Work to be completed >>
Look below for the line containing "- Fire detection". Output it and each remaining line of the entries exactly, and nothing else.

Extracted records >>
--- START ---

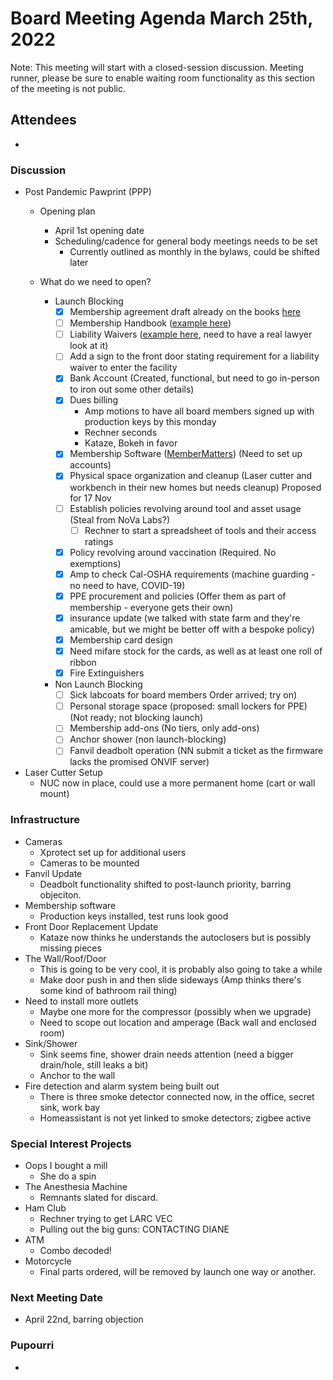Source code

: # Board Meeting Agenda March 25th, 2022
Note: This meeting will start with a closed-session discussion. Meeting runner, please be sure to enable waiting room functionality as this section of the meeting is not public.
## Attendees
- 

### Discussion
- Post Pandemic Pawprint (PPP)
  - Opening plan
    - April 1st opening date
    - Scheduling/cadence for general body meetings needs to be set
      - Currently outlined as monthly in the bylaws, could be shifted later

  - What do we need to open?
    - Launch Blocking
      - [x] Membership agreement draft already on the books [here](https://docs.google.com/document/d/1SWPpZvJvQzU8xjn52bWUc_9ROyN5fLHoaM5hWmdEbAc/edit?usp=sharing)
      - [ ] Membership Handbook ([example here](https://docs.google.com/document/d/1qZaZserKvFL9DlXxOcOfOSVc_CJG3gpO/edit?usp=sharing&ouid=117599783084655068613&rtpof=true&sd=true))
      - [ ] Liability Waivers ([example here](https://drive.google.com/file/d/1_AZNiR7fup9Y7YqbHt2NaG50egEzIu3R/view?usp=sharing), need to have a real lawyer look at it)
      - [ ] Add a sign to the front door stating requirement for a liability waiver to enter the facility
      - [x] Bank Account (Created, functional, but need to go in-person to iron out some other details)
      - [x] Dues billing
        - Amp motions to have all board members signed up with production keys by this monday
        - Rechner seconds
        - Kataze, Bokeh in favor
      - [x] Membership Software ([MemberMatters](https://members.pawprintprototyping.org/)) (Need to set up accounts)
      - [x] Physical space organization and cleanup (Laser cutter and workbench in their new homes but needs cleanup) Proposed for 17 Nov
      - [ ] Establish policies revolving around tool and asset usage (Steal from NoVa Labs?)
          - [ ] Rechner to start a spreadsheet of tools and their access ratings
      - [x] Policy revolving around vaccination (Required. No exemptions)
      - [x] Amp to check Cal-OSHA requirements (machine guarding - no need to have, COVID-19)
      - [x] PPE procurement and policies (Offer them as part of membership - everyone gets their own)
      - [x] insurance update (we talked with state farm and they're amicable, but we might be better off with a bespoke policy)
      - [x] Membership card design
      - [x] Need mifare stock for the cards, as well as at least one roll of ribbon
      - [x] Fire Extinguishers
    - Non Launch Blocking
      - [ ] Sick labcoats for board members Order arrived; try on)
      - [ ] Personal storage space (proposed: small lockers for PPE) (Not ready; not blocking launch)
      - [ ] Membership add-ons (No tiers, only add-ons)
      - [ ] Anchor shower (non launch-blocking)
      - [ ] Fanvil deadbolt operation (NN submit a ticket as the firmware lacks the promised ONVIF server)  

- Laser Cutter Setup
  - NUC now in place, could use a more permanent home (cart or wall mount)

### Infrastructure
- Cameras
  - Xprotect set up for additional users
  - Cameras to be mounted
- Fanvil Update
  - Deadbolt functionality shifted to post-launch priority, barring objeciton. 
- Membership software
  - Production keys installed, test runs look good
- Front Door Replacement Update
    - Kataze now thinks he understands the autoclosers but is possibly missing pieces
- The Wall/Roof/Door
  - This is going to be very cool, it is probably also going to take a while
  - Make door push in and then slide sideways (Amp thinks there's some kind of bathroom rail thing)
- Need to install more outlets
  - Maybe one more for the compressor (possibly when we upgrade)
  - Need to scope out location and amperage (Back wall and enclosed room)
- Sink/Shower
  - Sink seems fine, shower drain needs attention (need a bigger drain/hole, still leaks a bit)
  - Anchor to the wall
- Fire detection and alarm system being built out
  - There is three smoke detector connected now, in the office, secret sink, work bay
  - Homeassistant is not yet linked to smoke detectors; zigbee active

### Special Interest Projects
- Oops I bought a mill
  - She do a spin
- The Anesthesia Machine
  - Remnants slated for discard.
- Ham Club
  - Rechner trying to get LARC VEC
  - Pulling out the big guns: CONTACTING DIANE
- ATM
  - Combo decoded!
- Motorcycle
  - Final parts ordered, will be removed by launch one way or another.

### Next Meeting Date
- April 22nd, barring objection

### Pupourri
-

--- END ---

Solution >>
- Fire detection and alarm system being built out
  - There is three smoke detector connected now, in the office, secret sink, work bay
  - Homeassistant is not yet linked to smoke detectors; zigbee active

### Special Interest Projects
- Oops I bought a mill
  - She do a spin
- The Anesthesia Machine
  - Remnants slated for discard.
- Ham Club
  - Rechner trying to get LARC VEC
  - Pulling out the big guns: CONTACTING DIANE
- ATM
  - Combo decoded!
- Motorcycle
  - Final parts ordered, will be removed by launch one way or another.

### Next Meeting Date
- April 22nd, barring objection

### Pupourri
-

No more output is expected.